The cash flow adequacy ratio is used to determine if the cash flow generated by a company is sufficient to pay for its ongoing expenses—for example, reductions in long-term debt, acquisition of fixed assets or paying dividends to shareholders.
Cash flow adequacy is a liquidity ratio that measures the ability of a company to meet its short term cash expenses.
With cash flow adequacy ratio, lenders can determine the ability of a company to pay its current debts and future ones as well. A company that is unable to meet its current financial expenses will find it difficult to pay for an additional loan, except the loan is used to exceptionally boost the cash flow from operations.
On the other hand, companies who can fund their current short term expenses from operational cash flows are more likely to pay back their debt. The cash flow adequacy ratio is hence used to determine a credit rating for companies.
Companies may also use the cash flow adequacy ratio for different years to compare their performance. If the cash flow adequacy ratio is increasing over the years, it is a sign that the company is increasing its operational cash flow or reducing its expenses.
However, if the cash flow adequacy ratio is decreasing, it is a sign that the company is increasing its expenses, or losing its cash flow from operations.
While the cash flow adequacy ratio is good for comparing a company’s current and previous performances, it is not advisable to use the cash flow adequacy ratio to compare companies that are in different industries, since their operational models will not be the same.

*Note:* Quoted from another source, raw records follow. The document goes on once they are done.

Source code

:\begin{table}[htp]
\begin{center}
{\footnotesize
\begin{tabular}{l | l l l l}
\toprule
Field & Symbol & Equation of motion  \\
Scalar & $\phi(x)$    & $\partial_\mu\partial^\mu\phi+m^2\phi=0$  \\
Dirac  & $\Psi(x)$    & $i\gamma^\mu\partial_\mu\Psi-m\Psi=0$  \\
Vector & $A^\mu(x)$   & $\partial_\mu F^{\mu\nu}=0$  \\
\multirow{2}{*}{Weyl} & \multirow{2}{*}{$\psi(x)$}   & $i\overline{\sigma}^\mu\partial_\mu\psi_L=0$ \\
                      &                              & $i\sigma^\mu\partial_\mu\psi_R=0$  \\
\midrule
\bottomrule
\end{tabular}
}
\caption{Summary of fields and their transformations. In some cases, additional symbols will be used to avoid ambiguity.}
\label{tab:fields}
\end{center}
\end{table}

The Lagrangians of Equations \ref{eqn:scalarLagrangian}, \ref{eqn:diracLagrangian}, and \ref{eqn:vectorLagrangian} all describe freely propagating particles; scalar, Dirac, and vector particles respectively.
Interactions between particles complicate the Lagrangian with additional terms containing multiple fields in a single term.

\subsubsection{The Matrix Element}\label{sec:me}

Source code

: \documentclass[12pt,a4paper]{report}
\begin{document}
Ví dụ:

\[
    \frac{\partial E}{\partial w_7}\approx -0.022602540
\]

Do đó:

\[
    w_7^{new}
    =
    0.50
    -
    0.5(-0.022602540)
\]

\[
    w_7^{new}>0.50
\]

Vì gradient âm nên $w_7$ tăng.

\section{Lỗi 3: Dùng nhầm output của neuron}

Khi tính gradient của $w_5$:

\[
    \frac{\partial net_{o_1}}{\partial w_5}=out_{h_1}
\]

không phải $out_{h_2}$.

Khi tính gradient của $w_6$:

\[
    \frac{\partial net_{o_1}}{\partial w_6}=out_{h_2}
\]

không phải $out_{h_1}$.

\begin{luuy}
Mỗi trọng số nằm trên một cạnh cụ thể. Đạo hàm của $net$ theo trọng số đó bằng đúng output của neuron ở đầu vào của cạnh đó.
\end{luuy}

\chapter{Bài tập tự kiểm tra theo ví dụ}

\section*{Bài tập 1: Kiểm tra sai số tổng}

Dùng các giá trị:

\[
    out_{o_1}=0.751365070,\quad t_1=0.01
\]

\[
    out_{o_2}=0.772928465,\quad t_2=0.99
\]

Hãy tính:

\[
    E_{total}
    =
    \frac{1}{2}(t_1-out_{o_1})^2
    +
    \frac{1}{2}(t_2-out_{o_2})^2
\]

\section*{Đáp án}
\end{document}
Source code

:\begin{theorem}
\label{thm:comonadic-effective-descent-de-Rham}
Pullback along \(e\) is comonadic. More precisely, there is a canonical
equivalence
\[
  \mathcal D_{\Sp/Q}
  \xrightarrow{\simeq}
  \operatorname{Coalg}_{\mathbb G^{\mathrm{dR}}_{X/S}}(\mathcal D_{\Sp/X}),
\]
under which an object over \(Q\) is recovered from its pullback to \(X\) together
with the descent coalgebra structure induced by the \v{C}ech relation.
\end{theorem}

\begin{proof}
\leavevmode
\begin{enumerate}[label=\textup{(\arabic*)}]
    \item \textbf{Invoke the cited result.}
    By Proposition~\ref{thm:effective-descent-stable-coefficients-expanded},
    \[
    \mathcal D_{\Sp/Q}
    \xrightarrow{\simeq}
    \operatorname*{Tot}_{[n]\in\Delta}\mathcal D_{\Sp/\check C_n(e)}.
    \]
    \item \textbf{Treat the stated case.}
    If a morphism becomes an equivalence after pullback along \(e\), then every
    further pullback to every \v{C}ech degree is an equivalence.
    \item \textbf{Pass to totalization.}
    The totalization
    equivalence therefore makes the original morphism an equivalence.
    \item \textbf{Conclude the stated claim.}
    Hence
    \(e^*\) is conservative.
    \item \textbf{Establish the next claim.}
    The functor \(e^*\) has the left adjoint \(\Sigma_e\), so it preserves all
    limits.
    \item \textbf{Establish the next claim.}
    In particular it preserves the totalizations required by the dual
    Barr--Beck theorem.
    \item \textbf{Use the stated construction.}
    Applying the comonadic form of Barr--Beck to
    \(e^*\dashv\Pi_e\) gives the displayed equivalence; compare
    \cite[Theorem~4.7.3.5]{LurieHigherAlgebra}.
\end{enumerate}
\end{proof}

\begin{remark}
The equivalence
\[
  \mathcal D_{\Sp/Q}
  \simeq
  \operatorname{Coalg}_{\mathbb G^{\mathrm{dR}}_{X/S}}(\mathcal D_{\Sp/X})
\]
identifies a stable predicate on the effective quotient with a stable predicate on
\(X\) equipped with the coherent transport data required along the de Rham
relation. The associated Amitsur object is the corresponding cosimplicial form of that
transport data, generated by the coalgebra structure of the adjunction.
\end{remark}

Cash Flow Adequacy Ratio Formula
The cash flow adequacy ratio is used to determine whether the cash flows generated by the operations of a business are sufficient to pay for its other ongoing expenses. In essence, cash flows from operations are compared to the payments made for long-term debt reductions, fixed asset acquisitions, and dividends to shareholders. The formula is:
Cash Flow Adequacy Ratio = Cash flow from operations ÷ (Long-term debt paid + Fixed assets purchased + Cash dividends distributed)
The cash flow from operations is the income of the company from the sale of its products and services. Cash flow from operations is different from net income because net income in a year will also include any extra cash that the company makes in the period, such as one time sales of old equipment or real estate. Cash flow from operations can be obtained from the sales records or calculated. Note also that it does not include the cost of goods sold.
Long-time debt is the money that the company is owing and is supposed to pay back over a long period. There will be typically yearly or monthly contributions towards offsetting the loan.
Fixed assets purchased are the capital expenditures such as new production equipment, purchase of landed property, etc., that will be used to increase production.
From the equation, the cash flow adequacy ratio will increase if the cash flow from operations increases, and it will decrease if the denominator of the equation, which is the long term debt plus fixed assets purchased plus dividends paid is increased.
Any result higher than 1 indicates that a firm is generating sufficient cash flow to maintain itself without acquiring additional debt or equity funding.
The concept can also be applied on a forward-looking basis to determine whether a financial plan will result in a self-sustaining enterprise. If not, the plan can be adjusted to improve the planned cash flow adequacy ratio.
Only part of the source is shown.